Simulation of the outside of the Shuttle as it heats up to over 1,500 °C[1] during re-entry

LI-900 is a type of reusable surface insulation tile developed and manufactured by Lockheed Missiles and Space Company in Sunnyvale, California. It was designed for use on the Space Shuttle orbiter as part of its thermal protection system to minimize thermal conductivity while providing maximum thermal shock resistance.[2]

Statistics

LI-900 has a bulk density of 144.2 kg/m3 (9 lb/ft3). It was for this reason that it was called the LI-900. It is made from 99.9% pure silica glass fibres, and is 94% air by volume.
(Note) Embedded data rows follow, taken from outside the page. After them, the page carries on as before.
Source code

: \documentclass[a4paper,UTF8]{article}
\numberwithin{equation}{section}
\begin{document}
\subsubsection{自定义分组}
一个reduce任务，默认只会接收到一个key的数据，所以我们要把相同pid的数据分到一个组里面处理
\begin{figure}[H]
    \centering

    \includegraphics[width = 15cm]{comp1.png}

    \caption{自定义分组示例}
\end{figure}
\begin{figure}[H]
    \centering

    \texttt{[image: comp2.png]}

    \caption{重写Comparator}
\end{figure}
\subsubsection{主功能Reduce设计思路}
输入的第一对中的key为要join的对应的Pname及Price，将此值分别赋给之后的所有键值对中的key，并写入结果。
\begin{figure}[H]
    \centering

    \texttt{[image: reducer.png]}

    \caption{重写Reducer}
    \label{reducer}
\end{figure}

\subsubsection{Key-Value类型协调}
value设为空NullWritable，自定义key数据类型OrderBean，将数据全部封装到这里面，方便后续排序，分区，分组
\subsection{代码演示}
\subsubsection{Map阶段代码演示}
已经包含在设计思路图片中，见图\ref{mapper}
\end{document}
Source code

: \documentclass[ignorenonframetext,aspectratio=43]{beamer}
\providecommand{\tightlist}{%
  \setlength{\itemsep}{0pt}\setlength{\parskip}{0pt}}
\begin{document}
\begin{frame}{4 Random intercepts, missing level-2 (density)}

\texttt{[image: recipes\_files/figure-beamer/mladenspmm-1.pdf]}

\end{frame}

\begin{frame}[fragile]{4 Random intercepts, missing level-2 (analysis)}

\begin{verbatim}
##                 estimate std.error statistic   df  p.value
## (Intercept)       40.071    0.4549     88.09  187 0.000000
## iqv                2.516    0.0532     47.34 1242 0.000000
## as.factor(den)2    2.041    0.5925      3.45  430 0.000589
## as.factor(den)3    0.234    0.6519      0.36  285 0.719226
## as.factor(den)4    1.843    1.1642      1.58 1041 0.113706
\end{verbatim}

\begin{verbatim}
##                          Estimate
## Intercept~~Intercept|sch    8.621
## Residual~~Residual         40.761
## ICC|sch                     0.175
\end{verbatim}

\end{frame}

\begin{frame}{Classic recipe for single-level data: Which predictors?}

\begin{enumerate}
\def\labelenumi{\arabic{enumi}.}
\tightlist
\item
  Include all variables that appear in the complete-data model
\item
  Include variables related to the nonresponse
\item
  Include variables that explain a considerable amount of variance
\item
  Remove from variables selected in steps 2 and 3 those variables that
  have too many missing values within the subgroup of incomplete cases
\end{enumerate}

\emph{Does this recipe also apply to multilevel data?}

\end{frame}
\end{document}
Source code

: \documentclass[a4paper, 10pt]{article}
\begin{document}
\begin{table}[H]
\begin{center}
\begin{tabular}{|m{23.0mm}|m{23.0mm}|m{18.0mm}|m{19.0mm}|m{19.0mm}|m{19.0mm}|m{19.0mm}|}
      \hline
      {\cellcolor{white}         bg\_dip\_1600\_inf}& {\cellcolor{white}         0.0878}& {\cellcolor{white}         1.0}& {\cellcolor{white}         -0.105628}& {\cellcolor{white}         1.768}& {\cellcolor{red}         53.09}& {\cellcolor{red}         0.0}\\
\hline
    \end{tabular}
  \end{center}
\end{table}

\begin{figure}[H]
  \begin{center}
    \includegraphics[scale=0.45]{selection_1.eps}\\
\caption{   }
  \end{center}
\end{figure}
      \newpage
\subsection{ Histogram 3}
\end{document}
An LI-900 tile can be heated to 1,204 °C (1,477 K; 2,199 °F) and then immediately plunged into cold water and suffer no damage.[2]

Black and white tiles were used on the Space Shuttle to control the temperature of the vehicle while in orbit.

  • White tiles (known as low temperature reusable surface insulation or LRSI) were used mainly on the upper surface and have higher thermal reflectivity. These are therefore pointed towards the sun in order to minimize solar gain.
  • Black tiles (known as high temperature reusable surface insulation or HRSI[3]) are optimized for maximum emissivity, which means they lose heat faster than white tiles. This property is required in order to maximise heat rejection during re-entry.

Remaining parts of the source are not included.